The development of surfaces 'as found' was one of the distinguishing marks of the New Brutalism, the distinctive movement of the 1950s espoused at the time by the slightly younger generation of the Smithsons, Stirling and Gowan, and Colin St John Wilson. This is Manasseh's first work in the genre and anticipates his Lower Marylebone School. The house somewhat resembles the house for Derek Sugden in Watford built by Alison and Peter Smithson in 1954-55, which was the first in Britain to use exposed brick and concrete aesthetically, taking this honestly expressed construction and hanging windows from Le Corbusier's Maison Jaoul (1954-56). Manasseh's house is more complex in its planning, use of levels and materials than the Sugden house. It has a quirky charm and humane domestic touch which is a defining feature of his work and not often seen in contemporary housing of this genre.

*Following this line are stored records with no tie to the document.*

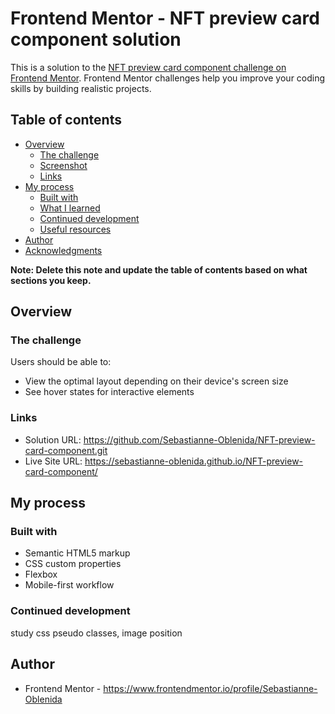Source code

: # Frontend Mentor - NFT preview card component solution

This is a solution to the [NFT preview card component challenge on Frontend Mentor](https://www.frontendmentor.io/challenges/nft-preview-card-component-SbdUL_w0U). Frontend Mentor challenges help you improve your coding skills by building realistic projects. 

## Table of contents

- [Overview](#overview)
  - [The challenge](#the-challenge)
  - [Screenshot](#screenshot)
  - [Links](#links)
- [My process](#my-process)
  - [Built with](#built-with)
  - [What I learned](#what-i-learned)
  - [Continued development](#continued-development)
  - [Useful resources](#useful-resources)
- [Author](#author)
- [Acknowledgments](#acknowledgments)

**Note: Delete this note and update the table of contents based on what sections you keep.**

## Overview

### The challenge

Users should be able to:

- View the optimal layout depending on their device's screen size
- See hover states for interactive elements

### Links

- Solution URL: https://github.com/Sebastianne-Oblenida/NFT-preview-card-component.git
- Live Site URL: https://sebastianne-oblenida.github.io/NFT-preview-card-component/

## My process

### Built with

- Semantic HTML5 markup
- CSS custom properties
- Flexbox
- Mobile-first workflow

### Continued development

study css pseudo classes, image position

## Author
- Frontend Mentor - https://www.frontendmentor.io/profile/Sebastianne-Oblenida
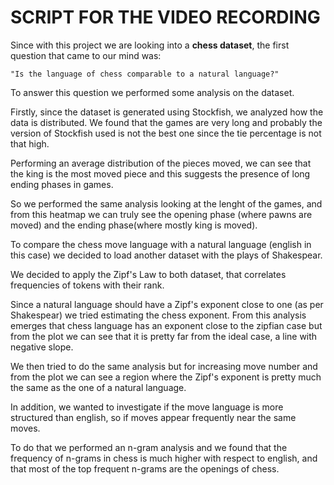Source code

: # SCRIPT FOR THE VIDEO RECORDING

Since with this project we are looking into a **chess dataset**, the first question that came to our mind was:

    "Is the language of chess comparable to a natural language?"

To answer this question we performed some analysis on the dataset.

Firstly, since the dataset is generated using Stockfish, we analyzed how the data is distributed.
We found that the games are very long and probably the version of Stockfish used is not the best one since the tie percentage is not that high.

Performing an average distribution of the pieces moved, we can see that the  king is the most moved piece and this suggests the presence of long ending phases in games.

So we performed the same analysis looking at the lenght of the games, and from this heatmap we can truly see the opening phase (where pawns are moved) and the ending phase(where mostly king is moved).

To compare the chess move language with a natural language (english in this case) we decided to load another dataset with the plays of Shakespear.

We decided to apply the Zipf's Law to both dataset, that correlates frequencies of tokens with their rank.

Since a natural language should have a Zipf's exponent close to one (as per Shakespear) we tried estimating the chess exponent. From this analysis emerges that chess language has an exponent close to the zipfian case but from the plot we can see that it is pretty far from the ideal case, a line with negative slope.

We then tried to do the same analysis but for increasing move number and from the plot we can see a region where the Zipf's exponent is pretty much the same as the one of a natural language.

In addition, we wanted to investigate if the move language is more structured than english, so if moves appear frequently near the same moves. 

To do that we performed an n-gram analysis and we found that the frequency of n-grams in chess is much higher with respect to english, and that most of the top frequent n-grams are the openings of chess.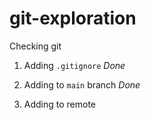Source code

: # git-exploration

Checking git

1. Adding `.gitignore` *Done*
2. Adding to `main` branch *Done*

3. Adding to remote
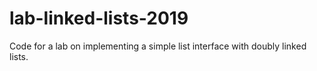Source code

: lab-linked-lists-2019
==========================

Code for a lab on implementing a simple list interface with doubly
linked lists.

SOURCES: Architect and Building News, vol. 214, no.8, 20 August 1958, pp. 258-72
Architectural Design, vol.31, no. 4, April 1961, pp.159-62
International Asbestos Cement Review, vol. 6, no.4, (24) October 1961
House and Garden, vol.17, no.3 (157), March 1962, pp. 89-93
Edilizia Moderna, no.79, June 1963, p .91
Architect, vol.3, no.8, August 1973, pp. 48-50
Country Life, vol.195, no.4, 25 January 2001, pp.54-9
Elain Harwood, England: a Guide to Post-War Listed Buildings, English Heritage, Batsford, 2003

REASONS FOR DESIGNATION: No. 6 Bacons Lane, built 1957-59, is designated for the following principal reasons:

* It ranks among the most notable architect-designed private houses of the 1950s, designed by the distinguished architect Leonard Manasseh for himself and family. It was Manasseh's first work in the emerging New Brutalist genre;
* Its complex plan and clever use of materials, makes it a critical example of the post-war architect-designed home, and a success as a small-scale, economically-built family home;
* Its significance, which has been subsequently endorsed, was widely recognised and published at the time.


Reasons for Listing


No. 6 Bacons Lane, built 1957-59, is designated for the following principal reasons:
* It ranks among the most notable architect-designed private houses of the 1950s, designed by the distinguished architect Leonard Manasseh for himself and family. It was Manasseh's first work in the emerging New Brutalist genre;
* Its complex plan and clever use of materials, makes it a critical example of the post-war architect-designed home, and a success as a small-scale, economically-built family home;
* Its significance, which has been subsequently endorsed, was widely recognised and published at the time.